**Exercise:**
Every line that contains "support" must be located and copied from the data.

- - -

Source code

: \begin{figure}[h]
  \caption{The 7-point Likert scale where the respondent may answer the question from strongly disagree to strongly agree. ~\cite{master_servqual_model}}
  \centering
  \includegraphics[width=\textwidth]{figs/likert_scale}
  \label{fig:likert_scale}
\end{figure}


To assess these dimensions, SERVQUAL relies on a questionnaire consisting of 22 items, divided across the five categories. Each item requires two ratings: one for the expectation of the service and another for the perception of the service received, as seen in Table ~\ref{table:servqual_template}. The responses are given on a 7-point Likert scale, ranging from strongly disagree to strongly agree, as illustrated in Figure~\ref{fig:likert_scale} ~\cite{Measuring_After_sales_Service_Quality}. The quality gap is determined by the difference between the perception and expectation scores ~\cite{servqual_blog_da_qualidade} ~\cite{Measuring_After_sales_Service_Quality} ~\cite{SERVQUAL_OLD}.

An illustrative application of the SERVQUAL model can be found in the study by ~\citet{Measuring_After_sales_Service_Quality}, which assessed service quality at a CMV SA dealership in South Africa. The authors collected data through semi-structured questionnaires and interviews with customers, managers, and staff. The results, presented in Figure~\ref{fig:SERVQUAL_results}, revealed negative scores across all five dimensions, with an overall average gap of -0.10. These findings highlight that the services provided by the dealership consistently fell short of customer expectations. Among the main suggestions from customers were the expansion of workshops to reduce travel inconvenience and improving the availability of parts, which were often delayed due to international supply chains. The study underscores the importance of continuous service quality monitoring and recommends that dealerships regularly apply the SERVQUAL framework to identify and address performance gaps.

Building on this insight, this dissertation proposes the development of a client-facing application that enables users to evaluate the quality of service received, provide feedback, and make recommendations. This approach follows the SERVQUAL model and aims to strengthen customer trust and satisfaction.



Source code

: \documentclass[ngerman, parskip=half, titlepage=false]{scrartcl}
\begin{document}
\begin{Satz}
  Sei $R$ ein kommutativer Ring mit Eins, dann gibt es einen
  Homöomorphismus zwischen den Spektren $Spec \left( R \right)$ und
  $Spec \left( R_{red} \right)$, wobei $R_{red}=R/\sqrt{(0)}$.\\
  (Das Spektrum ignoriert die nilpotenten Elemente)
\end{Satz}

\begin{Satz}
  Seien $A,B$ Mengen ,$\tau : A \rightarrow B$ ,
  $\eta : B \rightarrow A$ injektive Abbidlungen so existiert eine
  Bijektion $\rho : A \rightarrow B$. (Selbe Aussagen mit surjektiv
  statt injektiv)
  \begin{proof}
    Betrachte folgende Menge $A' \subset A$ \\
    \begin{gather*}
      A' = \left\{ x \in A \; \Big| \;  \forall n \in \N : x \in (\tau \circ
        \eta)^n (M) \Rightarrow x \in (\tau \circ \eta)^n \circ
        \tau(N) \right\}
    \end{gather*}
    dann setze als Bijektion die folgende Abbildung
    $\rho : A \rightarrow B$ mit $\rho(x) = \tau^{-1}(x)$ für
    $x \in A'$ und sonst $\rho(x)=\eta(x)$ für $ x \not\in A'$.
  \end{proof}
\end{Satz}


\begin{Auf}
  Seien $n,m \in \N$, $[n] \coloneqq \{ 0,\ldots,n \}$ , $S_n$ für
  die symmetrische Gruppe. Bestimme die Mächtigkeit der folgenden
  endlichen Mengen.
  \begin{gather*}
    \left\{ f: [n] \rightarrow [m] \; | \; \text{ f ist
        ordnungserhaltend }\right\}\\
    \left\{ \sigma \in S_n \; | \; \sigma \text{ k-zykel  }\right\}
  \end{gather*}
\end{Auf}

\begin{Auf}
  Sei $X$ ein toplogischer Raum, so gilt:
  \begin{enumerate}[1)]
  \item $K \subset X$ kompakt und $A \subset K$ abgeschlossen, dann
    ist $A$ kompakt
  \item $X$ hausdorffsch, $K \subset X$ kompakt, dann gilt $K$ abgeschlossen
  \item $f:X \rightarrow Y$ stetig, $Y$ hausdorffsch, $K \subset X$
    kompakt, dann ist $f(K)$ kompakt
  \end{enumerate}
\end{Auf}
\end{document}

- - -

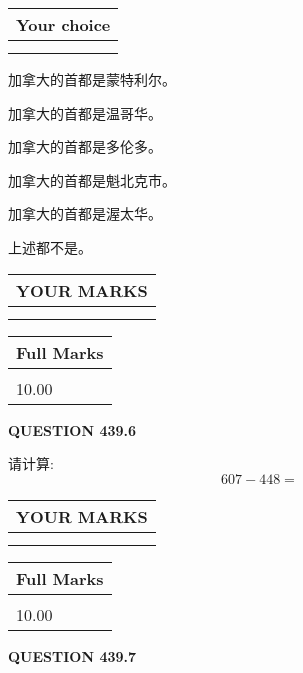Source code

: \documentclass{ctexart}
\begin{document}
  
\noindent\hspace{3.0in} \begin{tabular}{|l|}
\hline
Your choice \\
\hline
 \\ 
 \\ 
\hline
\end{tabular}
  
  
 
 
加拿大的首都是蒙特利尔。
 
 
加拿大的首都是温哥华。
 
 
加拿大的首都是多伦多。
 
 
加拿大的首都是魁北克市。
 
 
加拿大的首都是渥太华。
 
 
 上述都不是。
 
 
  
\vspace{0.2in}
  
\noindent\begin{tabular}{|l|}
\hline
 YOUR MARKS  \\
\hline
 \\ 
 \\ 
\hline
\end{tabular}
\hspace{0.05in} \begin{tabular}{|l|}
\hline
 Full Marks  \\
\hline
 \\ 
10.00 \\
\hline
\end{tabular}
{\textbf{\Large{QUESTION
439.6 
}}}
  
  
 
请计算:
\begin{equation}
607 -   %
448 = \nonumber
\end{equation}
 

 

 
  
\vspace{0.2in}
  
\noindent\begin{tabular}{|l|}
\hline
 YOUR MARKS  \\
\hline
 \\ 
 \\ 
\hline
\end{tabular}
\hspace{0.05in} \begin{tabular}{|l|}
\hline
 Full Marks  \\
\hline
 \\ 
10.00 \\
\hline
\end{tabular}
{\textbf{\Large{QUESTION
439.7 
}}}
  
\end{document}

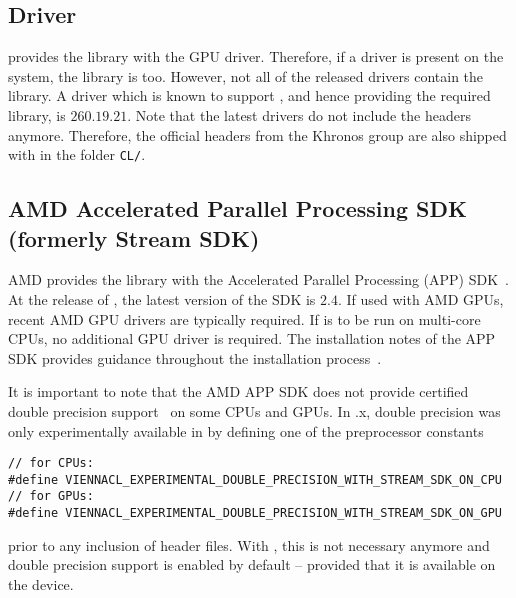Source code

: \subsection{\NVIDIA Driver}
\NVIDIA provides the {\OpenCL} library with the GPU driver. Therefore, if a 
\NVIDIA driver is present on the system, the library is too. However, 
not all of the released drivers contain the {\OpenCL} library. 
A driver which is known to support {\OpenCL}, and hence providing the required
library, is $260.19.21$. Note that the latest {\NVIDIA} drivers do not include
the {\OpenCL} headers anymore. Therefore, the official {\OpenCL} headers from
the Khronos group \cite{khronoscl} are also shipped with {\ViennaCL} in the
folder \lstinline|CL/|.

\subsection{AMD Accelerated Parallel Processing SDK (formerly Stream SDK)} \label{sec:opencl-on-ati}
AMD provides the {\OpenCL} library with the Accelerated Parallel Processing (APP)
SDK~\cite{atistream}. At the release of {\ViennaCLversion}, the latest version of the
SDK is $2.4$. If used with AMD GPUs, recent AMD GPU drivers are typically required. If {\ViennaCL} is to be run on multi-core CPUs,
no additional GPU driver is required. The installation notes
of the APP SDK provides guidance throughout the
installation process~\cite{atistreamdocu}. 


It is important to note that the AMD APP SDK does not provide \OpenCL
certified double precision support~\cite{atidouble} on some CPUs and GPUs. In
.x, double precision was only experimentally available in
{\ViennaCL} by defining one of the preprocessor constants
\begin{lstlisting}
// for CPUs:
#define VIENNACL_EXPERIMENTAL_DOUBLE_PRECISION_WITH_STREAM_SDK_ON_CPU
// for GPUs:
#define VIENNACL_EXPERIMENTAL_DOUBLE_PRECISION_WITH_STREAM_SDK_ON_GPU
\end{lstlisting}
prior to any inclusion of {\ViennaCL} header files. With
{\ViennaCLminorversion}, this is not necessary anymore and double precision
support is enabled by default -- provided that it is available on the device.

- - -

**Task solution:**
A driver which is known to support {\OpenCL}, and hence providing the required
certified double precision support~\cite{atidouble} on some CPUs and GPUs. In
support is enabled by default -- provided that it is available on the device.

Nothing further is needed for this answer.